# ABOUT THIS EXERCISE
Transcribe everything in the listing below exactly, except the pictures.
- Opening Delimiter -
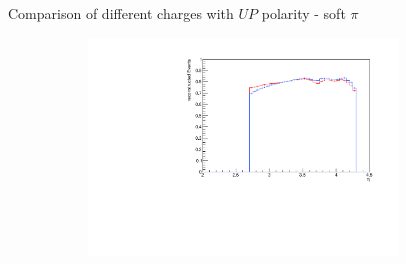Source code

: \documentclass[11pt]{beamer}
\begin{document}
\begin{frame}{Comparison of different charges with $UP$ polarity - soft $\pi$}
\begin{figure}
\begin{subfigure}{0.45\textwidth}
\end{subfigure}
\begin{subfigure}{0.45\textwidth}
\includegraphics[width=0.9\textwidth]{third/up_pdf/combined/h_eta_reco_SPi.pdf}
\end{subfigure}
\end{figure}
\end{frame}
\end{document}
- Closing Delimiter -
# ANSWER TO THIS PROBLEM
Source code

: \documentclass[11pt]{beamer}
\begin{document}
\begin{frame}{Comparison of different charges with $UP$ polarity - soft $\pi$}
\begin{figure}
\begin{subfigure}{0.45\textwidth}
\end{subfigure}
\begin{subfigure}{0.45\textwidth}
\includegraphics[width=0.9\textwidth]{third/up_pdf/combined/h_eta_reco_SPi.pdf}
\end{subfigure}
\end{figure}
\end{frame}
\end{document}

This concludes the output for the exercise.